*** Opening of The data ***

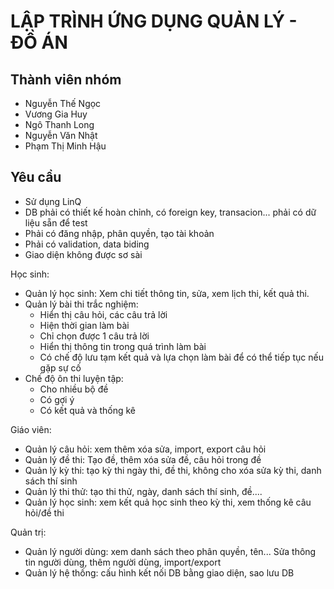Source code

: # LẬP TRÌNH ỨNG DỤNG QUẢN LÝ - ĐỒ ÁN

## Thành viên nhóm
- Nguyễn Thế Ngọc
- Vương Gia Huy
- Ngô Thanh Long
- Nguyễn Văn Nhật
- Phạm Thị Minh Hậu


## Yêu cầu

- Sử dụng LinQ
- DB phải có thiết kế hoàn chỉnh, có foreign key, transacion... phải có dữ liệu sẵn để test
- Phải có đăng nhập, phân quyền, tạo tài khoản
- Phải có validation, data biding
- Giao diện không được sơ sài

Học sinh:

- Quản lý học sinh: Xem chi tiết thông tin, sửa, xem lịch thi, kết quả thi.
- Quản lý bài thi trắc nghiệm:
    - Hiển thị câu hỏi, các câu trả lời
    - Hiện thời gian làm bài
    - Chỉ chọn được 1 câu trả lời
    - Hiển thị thông tin trong quá trình làm bài
    - Có chế độ lưu tạm kết quả và lựa chọn làm bài để có thể tiếp tục nếu gặp sự cố
- Chế độ ôn thi luyện tập:
    - Cho nhiều bộ đề
    - Có gợi ý
    - Có kết quả và thống kê

Giáo viên:

- Quản lý câu hỏi: xem thêm xóa sửa, import, export câu hỏi
- Quản lý đề thi: Tạo đề, thêm xóa sửa đề, câu hỏi trong đề
- Quản lý kỳ thi: tạo kỳ thi ngày thi, đề thi, không cho xóa sửa kỳ thi, danh sách thí sinh
- Quản lý thi thử: tạo thi thử, ngày, danh sách thí sinh, đề....
- Quản lý học sinh: xem kết quả học sinh theo kỳ thi, xem thống kê câu hỏi/đề thi

Quản trị:

- Quản lý người dùng: xem danh sách theo phân quyền, tên... Sửa thông tin người dùng, thêm người dùng, import/export
- Quản lý hệ thống: cấu hình kết nối DB bằng giao diện, sao lưu DB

*** Close of The data ***

--- Your goal ---
Look through the data above and return exactly the lines from the one that contains "- Hiển thị câu hỏi, các câu trả lời" to the one that contains "- Quản lý người", inclusive, with nothing else.

--- Result ---
    - Hiển thị câu hỏi, các câu trả lời
    - Hiện thời gian làm bài
    - Chỉ chọn được 1 câu trả lời
    - Hiển thị thông tin trong quá trình làm bài
    - Có chế độ lưu tạm kết quả và lựa chọn làm bài để có thể tiếp tục nếu gặp sự cố
- Chế độ ôn thi luyện tập:
    - Cho nhiều bộ đề
    - Có gợi ý
    - Có kết quả và thống kê

Giáo viên:

- Quản lý câu hỏi: xem thêm xóa sửa, import, export câu hỏi
- Quản lý đề thi: Tạo đề, thêm xóa sửa đề, câu hỏi trong đề
- Quản lý kỳ thi: tạo kỳ thi ngày thi, đề thi, không cho xóa sửa kỳ thi, danh sách thí sinh
- Quản lý thi thử: tạo thi thử, ngày, danh sách thí sinh, đề....
- Quản lý học sinh: xem kết quả học sinh theo kỳ thi, xem thống kê câu hỏi/đề thi

Quản trị:

- Quản lý người dùng: xem danh sách theo phân quyền, tên... Sửa thông tin người dùng, thêm người dùng, import/export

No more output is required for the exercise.